Saved entries:
-- Opening Marker --
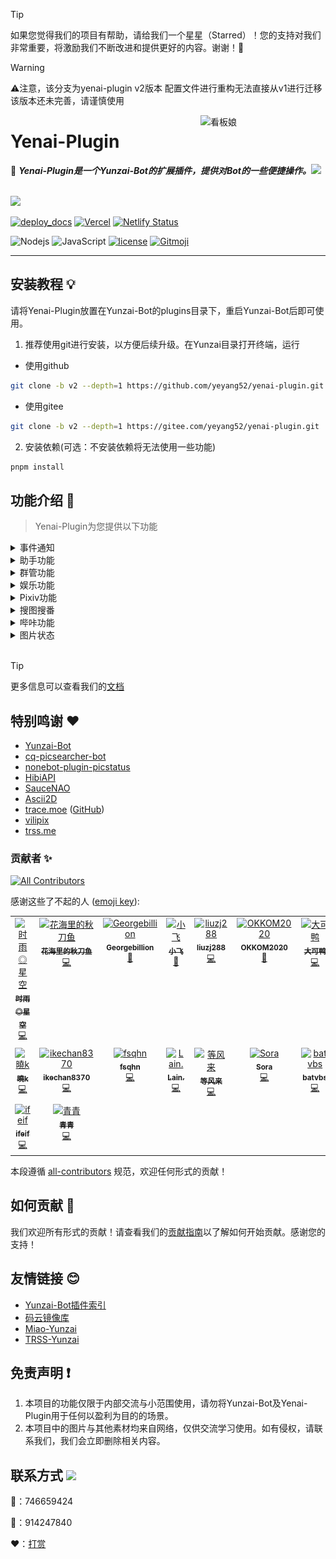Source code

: > [!TIP]
> 如果您觉得我们的项目有帮助，请给我们一个星星（Starred）！您的支持对我们非常重要，将激励我们不断改进和提供更好的内容。谢谢！🙏

> [!WARNING]
> ⚠️注意，该分支为yenai-plugin v2版本 配置文件进行重构无法直接从v1进行迁移 该版本还未完善，请谨慎使用

<img src="resources/img/logo.gif" alt="看板娘" width = "200" align="right">

<div align="left">

# Yenai-Plugin

🐑 **_Yenai-Plugin是一个Yunzai-Bot的扩展插件，提供对Bot的一些便捷操作。_**<img src="https://media.giphy.com/media/mGcNjsfWAjY5AEZNw6/giphy.gif" width="50">

<br><img src="https://count.getloli.com/get/@:yenai-plugin?theme=rule34" /><br>

[![deploy_docs](https://github.com/yeyang52/yenai-plugin/actions/workflows/deploy-docs.yml/badge.svg)](https://github.com/yeyang52/yenai-plugin/actions/workflows/deploy-docs.yml)
[![Vercel](https://therealsujitk-vercel-badge.vercel.app/?app=yenai-plugin-eta)](https://vercel.com/yeyang52/yenai-plugin)
[![Netlify Status](https://api.netlify.com/api/v1/badges/fbae5073-1b4c-4c62-a818-6cc8e100d336/deploy-status)](https://app.netlify.com/sites/yenai-plugin/deploys)

![Nodejs](https://img.shields.io/badge/-Node.js-3C873A?style=flat&logo=Node.js&logoColor=white) 
![JavaScript](https://img.shields.io/badge/-JavaScript-eed718?style=flat&logo=javascript&logoColor=ffffff)
[![license](https://img.shields.io/github/license/yeyang52/yenai-plugin.svg?style=flat&logo=gnu)](https://github.com/yeyang52/yenai-plugin/blob/master/LICENSE) 
[![Gitmoji](https://img.shields.io/badge/gitmoji-%20😜%20😍-FFDD67.svg?style=flat-square)](https://gitmoji.dev)

</div>

---

## 安装教程 💡

请将Yenai-Plugin放置在Yunzai-Bot的plugins目录下，重启Yunzai-Bot后即可使用。

1. 推荐使用git进行安装，以方便后续升级。在Yunzai目录打开终端，运行

- 使用github

```sh
git clone -b v2 --depth=1 https://github.com/yeyang52/yenai-plugin.git ./plugins/yenai-plugin
```

- 使用gitee

```sh
git clone -b v2 --depth=1 https://gitee.com/yeyang52/yenai-plugin.git ./plugins/yenai-plugin
```

2. 安装依赖(可选：不安装依赖将无法使用一些功能)

```sh
pnpm install
```

## 功能介绍 📖

> Yenai-Plugin为您提供以下功能

<details>
  <summary>事件通知</summary>

> [!TIP]
> 特定通知支持`群单独设置`、 `bot单独设置`、 `bot群单独设置`
> 例如：`#椰奶通知设置群消息单独开启`
> 具体可使用 **#椰奶通知设置** 查看

| 功能         | 通知类型 | 群单独 | Bot单独 | 指令                          |
| ------------ | :------: | :----: | :-----: | ----------------------------- |
| 好友消息     |   消息   |        |    ✅    | #椰奶通知设置好友消息开启     |
| 群消息       |   消息   |   ✅    |         | #椰奶通知设置群消息开启       |
| 群临时消息   |   消息   |   ✅    |         | #椰奶通知设置群临时消息开启   |
| 群撤回       |   消息   |   ✅    |         | #椰奶通知设置群撤回开启       |
| 好友撤回     |   消息   |        |    ✅    | #椰奶通知设置好友撤回开启     |
| 好友申请     |   申请   |        |    ✅    | #椰奶通知设置好友申请开启     |
| 加群申请     |   申请   |   ✅    |         | #椰奶通知设置加群申请开启     |
| 群聊邀请     |   申请   |        |    ✅    | #椰奶通知设置群邀请开启       |
| 好友列表变动 | 列表变动 |        |         | #椰奶通知设置好友列表变动开启 |
| 群聊列表变动 | 列表变动 |   ✅    |         | #椰奶通知设置群聊列表变动开启 |
| 群成员变动   | 列表变动 |   ✅    |         | #椰奶通知设置群成员变动开启   |
| 群管理变动   | 列表变动 |   ✅    |         | #椰奶通知设置群管理变动开启   |
| Bot被禁言    |   其他   |   ✅    |         | #椰奶通知设置禁言开启         |
| 通知全部主人 | 系统设置 |        |         | #椰奶通知设置全部通知开启     |
| 删除缓存时间 | 系统设置 |        |         | #椰奶通知设置删除缓存时间60秒 |

</details>

<details>
  <summary>助手功能</summary>

| 功能             | 指令                               | 描述                                                                        |
| ---------------- | ---------------------------------- | --------------------------------------------------------------------------- |
| 发送好友消息     | #发好友 QQ号 消息                  | 向指定好友发送消息                                                          |
| 发送群聊消息     | #发群聊 群号 消息                  | 向指定群聊发送消息                                                          |
| 发送多群聊消息   | #发群列表1,2,3 消息                | 向指定的多个群聊发送消息，使用`,`分割群号                                   |
| 改群头像         | #改群头像 图片                     | 修改指定群的头像                                                            |
| 改昵称           | #改昵称 昵称                       | 修改Bot的昵称                                                               |
| 改群昵称         | #改群昵称 群号 昵称                | 修改指定群的昵称                                                            |
| 改状态           | #改状态 状态                       | 修改Bot的在线状态，可选值：我在线上，离开，隐身，忙碌，Q我吧，请勿打扰      |
| 改签名           | #改签名 签名                       | 修改Bot的签名                                                               |
| 退群             | #退群 群号                         | 让Bot退出指定的群聊                                                         |
| 删好友           | #删好友 QQ号                       | 删除指定的好友                                                              |
| 改性别           | #改性别 性别                       | 修改Bot的性别，可选值：男，女，无                                           |
| 改群名片         | #改群名片 @用户 名片               | 修改指定用户的群名片                                                        |
| 获取好友\|群列表 | #获取好友列表 或 #获取群列表       | 获取Bot的所有好友或所在的所有群的列表                                       |
| 开/关戳一戳      | #开启戳一戳 或 #关闭戳一戳         | 开启或关闭戳一戳功能                                                        |
| 撤回消息         | #撤回                              | 撤回Bot发送的消息                                                           |
| 开/关好友添加    | #开启好友添加 或 #关闭好友添加     | 开启或关闭好友添加功能                                                      |
| 更改好友申请方式 | #更改好友申请方式 类型 问题 答案   | 更改好友申请方式，类型可选值：1（允许所有人），2（需要验证），3（问答验证） |
| 设置机型         | #设置机型 机型                     | 设置Bot的机型显示                                                           |
| 拉黑白群/用户    | #拉黑 QQ号 或 #拉白 QQ号           | 将指定的群或用户加入黑名单或白名单                                          |
| 取图片链接       | #取直链 图片                       | 获取图片的直链                                                              |
| ocr              | #ocr 图片 或 #提取文字 图片        | 提取图片中的文字                                                            |
| 看群?头像        | #查看群头像 群号 或 #查看头像 QQ号 | 查看或获取群或用户的头像                                                    |
| 修改日志等级     | #设置日志等级 等级                 | 修改日志等级，可选值：trace, debug, info, warn, fatal, mark, error, off     |
| 查看说说         | #获取说说列表                      | 获取QQ空间的说说列表                                                        |
| 删除说说         | #删除说说 说说ID                   | 删除指定的QQ空间说说                                                        |
| 发说说           | #发说说 内容                       | 在QQ空间发表说说                                                            |

Tip：具体可使用 **#椰奶助手帮助** 查看
</details>

<details>
  <summary>群管功能</summary>

| 功能                   | 指令                     |
| ---------------------- | ------------------------ |
| 禁言                   | #禁言 @用户 时间         |
| 解禁                   | #解禁 @用户              |
| 全体禁言               | #全体禁言                |
| 全体解禁               | #全体解禁                |
| 踢出群聊               | #踢 @用户                |
| 设置管理               | #设置管理 @用户          |
| 取消管理               | #取消管理 @用户          |
| 修改头衔               | #修改头衔 @用户 头衔     |
| 申请头衔               | #申请头衔 头衔           |
| 获取禁言列表           | #获取禁言列表            |
| 解除全部禁言           | #解除全部禁言            |
| 查看从未发言的人       | #查看从未发言的人        |
| 清理从未发言的人       | #清理从未发言的人        |
| 查看不活跃排行榜       | #查看不活跃排行榜        |
| 查看最近入群情况       | #查看最近入群情况        |
| 查看多久没发言的人     | #查看X天没发言的人       |
| 清理多久没发言的人     | #清理X天没发言的人       |
| 发通知                 | #发通知 内容             |
| 设置定时禁言           | #设置定时禁言 时间       |
| 取消定时禁言           | #取消定时禁言            |
| 设置定时解禁           | #设置定时解禁 时间       |
| 取消定时解禁           | #取消定时解禁            |
| 开启加群通知           | #开启加群通知            |
| 关闭加群通知           | #关闭加群通知            |
| 加精                   | #加精 @消息              |
| 移精                   | #移精 @消息              |
| 我要自闭               | #我要自闭 时间           |
| 发起投票禁言           | #发起投票禁言 @用户      |
| 发起投票踢人           | #发起投票踢人 @用户      |
| 支持投票               | #支持投票 @用户          |
| 反对投票               | #反对投票 @用户          |
| 启用投票禁言           | #启用投票禁言            |
| 禁用投票禁言           | #禁用投票禁言            |
| 启用投票踢人           | #启用投票踢人            |
| 禁用投票踢人           | #禁用投票踢人            |
| 投票设置超时时间       | #投票设置超时时间 秒数   |
| 投票设置最低票数       | #投票设置最低票数 票数   |
| 投票设置禁言时间       | #投票设置禁言时间 秒数   |
| 新增违禁词             | #新增违禁词 词语         |
| 删除违禁词             | #删除违禁词 词语         |
| 查看违禁词             | #查看违禁词 词语         |
| 违禁词列表             | #违禁词列表              |
| 设置违禁词禁言时间     | #设置违禁词禁言时间 秒数 |
| 增加头衔屏蔽词         | #增加头衔屏蔽词 词语     |
| 减少头衔屏蔽词         | #减少头衔屏蔽词 词语     |
| 查看头衔屏蔽词         | #查看头衔屏蔽词          |
| 切换头衔屏蔽词匹配模式 | #切换头衔屏蔽词匹配模式  |
| 发群公告               | #发群公告 内容           |
| 删群公告               | #删群公告 序号           |
| 查群公告               | #查群公告                |
| 加白名单               | #群管加白 @用户          |
| 删白名单               | #群管删白 @用户          |
| 开启白名单自动解禁     | #开启白名单自动解禁      |
| 关闭白名单自动解禁     | #关闭白名单自动解禁      |
| 查幸运字符列表         | #查幸运字符列表          |
| 抽幸运字符             | #抽幸运字符              |
| 替换幸运字符           | #替换幸运字符 序号       |
| 开启幸运字符           | #开启幸运字符            |
| 关闭幸运字符           | #关闭幸运字符            |
| 谁是龙王               | #谁是龙王                |
| 群星级                 | #群星级                  |
| 群数据                 | #群数据                  |
| 今日打卡               | #今日打卡                |
| 谁生日                 | #谁生日 日期             |
| 群发言榜单             | #群发言榜单              |
| 重新验证               | #重新验证 @用户          |
| 绕过验证               | #绕过验证 @用户          |
| 开启验证               | #开启验证                |
| 关闭验证               | #关闭验证                |
| 切换验证模式           | #切换验证模式            |
| 设置验证超时时间       | #设置验证超时时间 秒数   |

Tip：具体可使用 **#椰奶群管帮助** 查看
</details>

<details>
  <summary>娱乐功能</summary>

| 功能           | 指令                             | 描述               |
| -------------- | -------------------------------- | ------------------ |
| 随机唱鸭       | #唱歌                            |                    |
| 支付宝到账语音 | #支付宝到账(金额)                |                    |
| coser          | #coser                           |                    |
| 有道翻译       | #((源语言-)?目标语言)?翻译(内容) |                    |
| Github略缩图   | github.com/用户名/仓库名         |                    |
| acg搜索        | #(类型)?acg(关键词)              | 类型可选：cos, acg |

</details>

<details>
  <summary>Pixiv功能</summary>

| 功能          | 指令                           | 描述               |
| ------------- | ------------------------------ | ------------------ |
| Pixiv排行榜   | #看看(日期)?(类型)(r18         | 全年龄)?榜(第n页)? | 类型可选：每日, 每周, 每月等 |
| Tag搜图       | #tag(pro)?搜图(关键词)(第n页)? |                    |
| Pid搜图       | #pid搜图(插画ID)               |                    |
| Uid搜图       | #uid搜图(用户ID)(第n页)?       |                    |
| 查看热门Tag   | #查看热门Tag                   |                    |
| 查看相关作品  | #看相关作品(插画ID)            |                    |
| 随机原创插画  | #来(n)张(好康的                | 涩图)              |                              |
| 推荐作品      | #来(n)张推荐图                 |                    |
| 搜索用户      | #user搜索(用户名)(第n页)?      |                    |
| P站单图       | #pximg(pro)?                   |                    |
| 更换代理      | #pixiv更换代理(代理地址)       |                    |
| 开启/关闭直连 | #pixiv(开启                    | 关闭)直连          |                              |
| 登录信息      | #pixiv登录信息                 |                    |

</details>

<details>
  <summary>搜图搜番</summary>

| 功能                | 指令                         | 描述                  |
| ------------------- | ---------------------------- | --------------------- |
| SauceNAO搜图        | #SauceNAO搜图                | 使用SauceNAO进行搜图  |
| WhatAnime搜番       | #WhatAnime搜番               | 使用WhatAnime进行搜番 |
| Ascii2D搜图         | #Ascii2D搜图                 | 使用Ascii2D进行搜图   |
| 设置SauceNAO ApiKey | #设置SauceNAOApiKey (ApiKey) | 设置SauceNAO的ApiKey  |

</details>

<details>
  <summary>哔咔功能</summary>

| 功能          | 指令                                              | 描述 |
| ------------- | ------------------------------------------------- | ---- |
| 哔咔搜索      | #哔咔(类别\|作者\| 高级)?搜索(关键词)(第n页)?     |      |
| 哔咔看本子    | #哔咔id(本子ID)(第n页)?(第n话)?                   |      |
| 快速查看      | #哔咔看(编号)                                     |      |
| 下一页        | #哔咔下一页                                       |      |
| 下一话        | #哔咔下一话                                       |      |
| 类别列表      | #哔咔类别列表                                     |      |
| 漫画详情      | #哔咔(详情\| 细节)(本子ID)                        |      |
| 修改图片质量  | #哔咔修改图片质量(低质量\|中等质量\|高质量\|原图) |      |
| 开启/关闭直连 | #哔咔(开启\| 关闭)直连                            |      |

</details>

<details>
  <summary>图片状态</summary>

| 功能     | 指令                    | 描述         |
| -------- | ----------------------- | ------------ |
| 查看状态 | #椰奶状态(pro)?(debug)? | 查看当前状态 |
| 查看监控 | #椰奶监控               | 查看监控数据 |
| 查看原图 | #原图                   | 查看原图     |

<img src="resources/img/state.jpg" alt="状态" width="300" />
<img src="resources/img/statePro.jpg" alt="状态Pro" width="300" />

</details>

<br>

> [!TIP]
> 更多信息可以查看我们的[文档](https://yenai.trss.me)


## 特别鸣谢 ❤️

- [Yunzai-Bot](https://gitee.com/Le-niao/Yunzai-Bot)
- [cq-picsearcher-bot](https://github.com/Tsuk1ko/cq-picsearcher-bot)
- [nonebot-plugin-picstatus](https://github.com/lgc2333/nonebot-plugin-picstatus)
- [HibiAPI](https://github.com/mixmoe/HibiAPI)
- [SauceNAO](https://saucenao.com/)
- [Ascii2D](https://ascii2d.net/)
- [trace.moe](https://trace.moe) ([GitHub](https://github.com/soruly/trace.moe))
- [vilipix](https://www.vilipix.com/)
- [trss.me](https://trss.me)

### 贡献者 ✨

<!-- ALL-CONTRIBUTORS-BADGE:START - Do not remove or modify this section -->
[![All Contributors](https://img.shields.io/badge/all_contributors-16-orange.svg?style=flat-square)](#contributors-)
<!-- ALL-CONTRIBUTORS-BADGE:END -->
感谢这些了不起的人 ([emoji key](https://allcontributors.org/docs/en/emoji-key)):

<!-- ALL-CONTRIBUTORS-LIST:START - Do not remove or modify this section -->
<!-- prettier-ignore-start -->
<!-- markdownlint-disable -->
<table>
  <tbody>
    <tr>
      <td align="center" valign="top" width="14.28%"><a href="https://github.com/TimeRainStarSky"><img src="https://avatars.githubusercontent.com/u/63490117?v=4?s=100" width="100px;" alt="时雨◎星空"/><br /><sub><b>时雨◎星空</b></sub></a><br /><a href="https://github.com/yeyang52/yenai-plugin/commits?author=TimeRainStarSky" title="Code">💻</a></td>
      <td align="center" valign="top" width="14.28%"><a href="https://github.com/Saury-loser"><img src="https://avatars.githubusercontent.com/u/106982493?v=4?s=100" width="100px;" alt="花海里的秋刀鱼"/><br /><sub><b>花海里的秋刀鱼</b></sub></a><br /><a href="https://github.com/yeyang52/yenai-plugin/commits?author=Saury-loser" title="Code">💻</a></td>
      <td align="center" valign="top" width="14.28%"><a href="https://github.com/Georgebillion"><img src="https://avatars.githubusercontent.com/u/40432824?v=4?s=100" width="100px;" alt="Georgebillion"/><br /><sub><b>Georgebillion</b></sub></a><br /><a href="#ideas-Georgebillion" title="Ideas, Planning, & Feedback">🤔</a></td>
      <td align="center" valign="top" width="14.28%"><a href="https://github.com/xfdown"><img src="https://avatars.githubusercontent.com/u/42599406?v=4?s=100" width="100px;" alt="小飞"/><br /><sub><b>小飞</b></sub></a><br /><a href="#ideas-xfdown" title="Ideas, Planning, & Feedback">🤔</a></td>
      <td align="center" valign="top" width="14.28%"><a href="https://github.com/liuzj288"><img src="https://avatars.githubusercontent.com/u/13833404?v=4?s=100" width="100px;" alt="liuzj288"/><br /><sub><b>liuzj288</b></sub></a><br /><a href="https://github.com/yeyang52/yenai-plugin/commits?author=liuzj288" title="Code">💻</a></td>
      <td align="center" valign="top" width="14.28%"><a href="https://github.com/OKKOM2020"><img src="https://avatars.githubusercontent.com/u/88592811?v=4?s=100" width="100px;" alt="OKKOM2020"/><br /><sub><b>OKKOM2020</b></sub></a><br /><a href="https://github.com/yeyang52/yenai-plugin/commits?author=OKKOM2020" title="Documentation">📖</a></td>
      <td align="center" valign="top" width="14.28%"><a href="https://github.com/kmiit"><img src="https://avatars.githubusercontent.com/u/61952405?v=4?s=100" width="100px;" alt="大可鸭"/><br /><sub><b>大可鸭</b></sub></a><br /><a href="https://github.com/yeyang52/yenai-plugin/commits?author=kmiit" title="Code">💻</a></td>
    </tr>
    <tr>
      <td align="center" valign="top" width="14.28%"><a href="https://github.com/SmallK111407"><img src="https://avatars.githubusercontent.com/u/108290923?v=4?s=100" width="100px;" alt="曉k"/><br /><sub><b>曉k</b></sub></a><br /><a href="https://github.com/yeyang52/yenai-plugin/commits?author=SmallK111407" title="Code">💻</a></td>
      <td align="center" valign="top" width="14.28%"><a href="https://github.com/ikechan8370"><img src="https://avatars.githubusercontent.com/u/21212372?v=4?s=100" width="100px;" alt="ikechan8370"/><br /><sub><b>ikechan8370</b></sub></a><br /><a href="https://github.com/yeyang52/yenai-plugin/commits?author=ikechan8370" title="Code">💻</a></td>
      <td align="center" valign="top" width="14.28%"><a href="https://github.com/fsqhn"><img src="https://avatars.githubusercontent.com/u/13745793?v=4?s=100" width="100px;" alt="fsqhn"/><br /><sub><b>fsqhn</b></sub></a><br /><a href="https://github.com/yeyang52/yenai-plugin/commits?author=fsqhn" title="Code">💻</a></td>
      <td align="center" valign="top" width="14.28%"><a href="https://github.com/Loli-Lain"><img src="https://avatars.githubusercontent.com/u/74231782?v=4?s=100" width="100px;" alt="Lain."/><br /><sub><b>Lain.</b></sub></a><br /><a href="https://github.com/yeyang52/yenai-plugin/commits?author=Loli-Lain" title="Code">💻</a></td>
      <td align="center" valign="top" width="14.28%"><a href="https://github.com/Denfenglai"><img src="https://avatars.githubusercontent.com/u/129082426?v=4?s=100" width="100px;" alt="等风来"/><br /><sub><b>等风来</b></sub></a><br /><a href="https://github.com/yeyang52/yenai-plugin/commits?author=Denfenglai" title="Code">💻</a></td>
      <td align="center" valign="top" width="14.28%"><a href="https://fuxuan.org/"><img src="https://avatars.githubusercontent.com/u/59615518?v=4?s=100" width="100px;" alt="Sora"/><br /><sub><b>Sora</b></sub></a><br /><a href="https://github.com/yeyang52/yenai-plugin/commits?author=8852690" title="Code">💻</a></td>
      <td align="center" valign="top" width="14.28%"><a href="https://github.com/batvbs"><img src="https://avatars.githubusercontent.com/u/60730393?v=4?s=100" width="100px;" alt="batvbs"/><br /><sub><b>batvbs</b></sub></a><br /><a href="https://github.com/yeyang52/yenai-plugin/commits?author=batvbs" title="Code">💻</a></td>
    </tr>
    <tr>
      <td align="center" valign="top" width="14.28%"><a href="https://github.com/ifeif"><img src="https://avatars.githubusercontent.com/u/36729028?v=4?s=100" width="100px;" alt="ifeif"/><br /><sub><b>ifeif</b></sub></a><br /><a href="https://github.com/yeyang52/yenai-plugin/commits?author=ifeif" title="Code">💻</a></td>
      <td align="center" valign="top" width="14.28%"><a href="https://github.com/Jin1c-3"><img src="https://avatars.githubusercontent.com/u/126029323?v=4?s=100" width="100px;" alt="青青"/><br /><sub><b>青青</b></sub></a><br /><a href="https://github.com/yeyang52/yenai-plugin/commits?author=Jin1c-3" title="Code">💻</a></td>
    </tr>
  </tbody>
</table>

<!-- markdownlint-restore -->
<!-- prettier-ignore-end -->

<!-- ALL-CONTRIBUTORS-LIST:END -->

本段遵循 [all-contributors](https://github.com/all-contributors/all-contributors) 规范，欢迎任何形式的贡献！

## 如何贡献 🤔

我们欢迎所有形式的贡献！请查看我们的[贡献指南](CONTRIBUTING.md)以了解如何开始贡献。感谢您的支持！

## 友情链接 😊

- [Yunzai-Bot插件索引](https://gitee.com/Hikari666/Yunzai-Bot-plugins-index)
- [码云镜像库](https://gitee.com/yeyang52/yenai-plugin)
- [Miao-Yunzai](https://gitee.com/yoimiya-kokomi/Miao-Yunzai)
- [TRSS-Yunzai](https://gitee.com/TimeRainStarSky/Yunzai)

## 免责声明 ❗

1. 本项目的功能仅限于内部交流与小范围使用，请勿将Yunzai-Bot及Yenai-Plugin用于任何以盈利为目的的场景。
2. 本项目中的图片与其他素材均来自网络，仅供交流学习使用。如有侵权，请联系我们，我们会立即删除相关内容。
  
## 联系方式 <img src="https://media.giphy.com/media/VgCDAzcKvsR6OM0uWg/giphy.gif" width="50">

🐧：746659424

💬：914247840

❤️：[打赏](https://yenai.trss.me/donate.html)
-- Closing Marker --
#### Exercise
Determine how many lines in the entries above hold the string "this", then report that number and nothing further.

#### Result of the task
2